U mnie wczoraj przez chwilę grad padał taki 0,5 cm. Byłam akurat w szklarni i drzwi miałam otwarte. Nie zorientowała bym się gdybym w twarz nie oberwała. Zaszczypało trochę i potem zauważyłam że takie ostre kawałki leciały. No ale to przez chwilę może dwie minutki. Od razu się rozpuszczało.
Białe nadal leży, ale do południa pewnie zniknie. W domu leje i tak jak piszesz - ciemnica. Ale ok, niech porządnie podleje, to bardzo potrzebne. Dawno nie było u mnie takiego deszczu, ziemia jest bardzo sucha tam gdzie nie podlewam.

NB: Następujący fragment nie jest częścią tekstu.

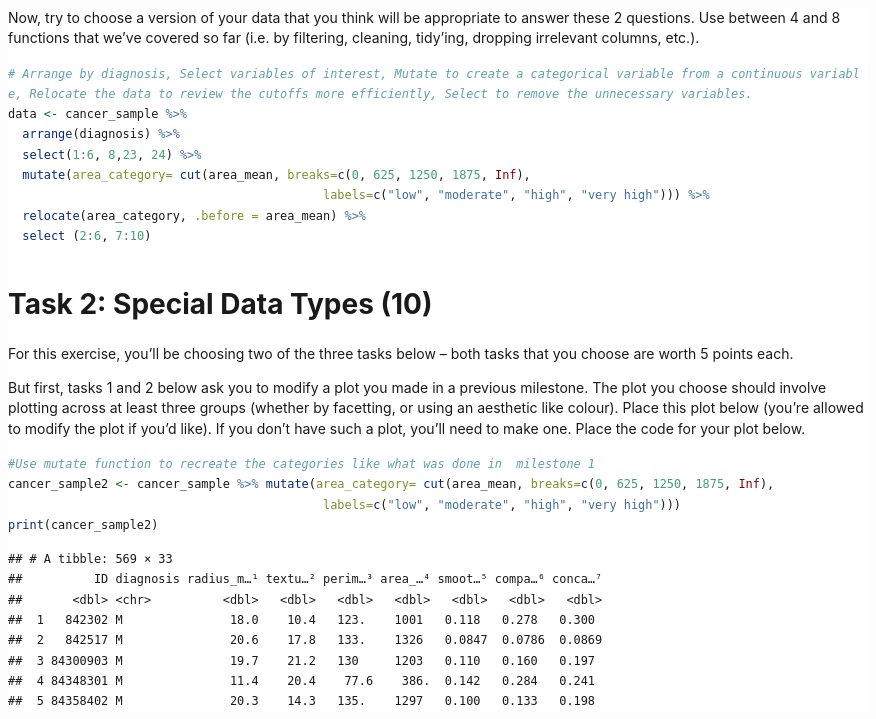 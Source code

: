 
Now, try to choose a version of your data that you think will be
appropriate to answer these 2 questions. Use between 4 and 8 functions
that we’ve covered so far (i.e. by filtering, cleaning, tidy’ing,
dropping irrelevant columns, etc.).



``` r
# Arrange by diagnosis, Select variables of interest, Mutate to create a categorical variable from a continuous variable, Relocate the data to review the cutoffs more efficiently, Select to remove the unnecessary variables. 
data <- cancer_sample %>% 
  arrange(diagnosis) %>% 
  select(1:6, 8,23, 24) %>%
  mutate(area_category= cut(area_mean, breaks=c(0, 625, 1250, 1875, Inf),
                                            labels=c("low", "moderate", "high", "very high"))) %>% 
  relocate(area_category, .before = area_mean) %>%
  select (2:6, 7:10)
```



# Task 2: Special Data Types (10)

For this exercise, you’ll be choosing two of the three tasks below –
both tasks that you choose are worth 5 points each.

But first, tasks 1 and 2 below ask you to modify a plot you made in a
previous milestone. The plot you choose should involve plotting across
at least three groups (whether by facetting, or using an aesthetic like
colour). Place this plot below (you’re allowed to modify the plot if
you’d like). If you don’t have such a plot, you’ll need to make one.
Place the code for your plot below.



``` r
#Use mutate function to recreate the categories like what was done in  milestone 1
cancer_sample2 <- cancer_sample %>% mutate(area_category= cut(area_mean, breaks=c(0, 625, 1250, 1875, Inf),
                                            labels=c("low", "moderate", "high", "very high")))
print(cancer_sample2)
```

    ## # A tibble: 569 × 33
    ##          ID diagnosis radius_m…¹ textu…² perim…³ area_…⁴ smoot…⁵ compa…⁶ conca…⁷
    ##       <dbl> <chr>          <dbl>   <dbl>   <dbl>   <dbl>   <dbl>   <dbl>   <dbl>
    ##  1   842302 M               18.0    10.4   123.    1001   0.118   0.278   0.300 
    ##  2   842517 M               20.6    17.8   133.    1326   0.0847  0.0786  0.0869
    ##  3 84300903 M               19.7    21.2   130     1203   0.110   0.160   0.197 
    ##  4 84348301 M               11.4    20.4    77.6    386.  0.142   0.284   0.241 
    ##  5 84358402 M               20.3    14.3   135.    1297   0.100   0.133   0.198  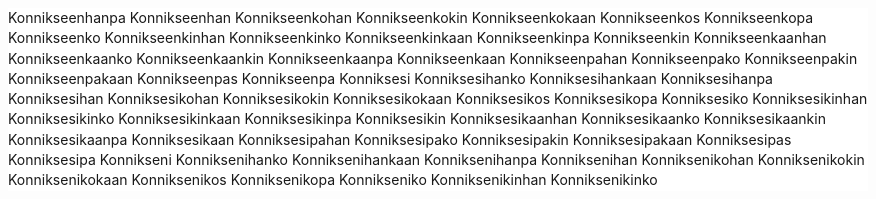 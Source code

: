 Konnikseenhanpa
Konnikseenhan
Konnikseenkohan
Konnikseenkokin
Konnikseenkokaan
Konnikseenkos
Konnikseenkopa
Konnikseenko
Konnikseenkinhan
Konnikseenkinko
Konnikseenkinkaan
Konnikseenkinpa
Konnikseenkin
Konnikseenkaanhan
Konnikseenkaanko
Konnikseenkaankin
Konnikseenkaanpa
Konnikseenkaan
Konnikseenpahan
Konnikseenpako
Konnikseenpakin
Konnikseenpakaan
Konnikseenpas
Konnikseenpa
Konniksesi
Konniksesihanko
Konniksesihankaan
Konniksesihanpa
Konniksesihan
Konniksesikohan
Konniksesikokin
Konniksesikokaan
Konniksesikos
Konniksesikopa
Konniksesiko
Konniksesikinhan
Konniksesikinko
Konniksesikinkaan
Konniksesikinpa
Konniksesikin
Konniksesikaanhan
Konniksesikaanko
Konniksesikaankin
Konniksesikaanpa
Konniksesikaan
Konniksesipahan
Konniksesipako
Konniksesipakin
Konniksesipakaan
Konniksesipas
Konniksesipa
Konnikseni
Konniksenihanko
Konniksenihankaan
Konniksenihanpa
Konniksenihan
Konniksenikohan
Konniksenikokin
Konniksenikokaan
Konniksenikos
Konniksenikopa
Konnikseniko
Konniksenikinhan
Konniksenikinko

No nie wiem czy tak spoko... u mnie tylko 5st w dzień Plus właśnie ten wiatr.
Dzisiaj padał śnieg z deszczem. Wczoraj grad
A pomidory już mi się w oknie nie mieszczą
Aż tak... żeby było biało, to nie.
Ale płatki takie wielkie leciały, że myślałam przez chwilę, że to płatki z wiśni..... tylko kwiatów na wiśni już dawno nie ma
I u mnie się roztapia.... ale zimno strasznie.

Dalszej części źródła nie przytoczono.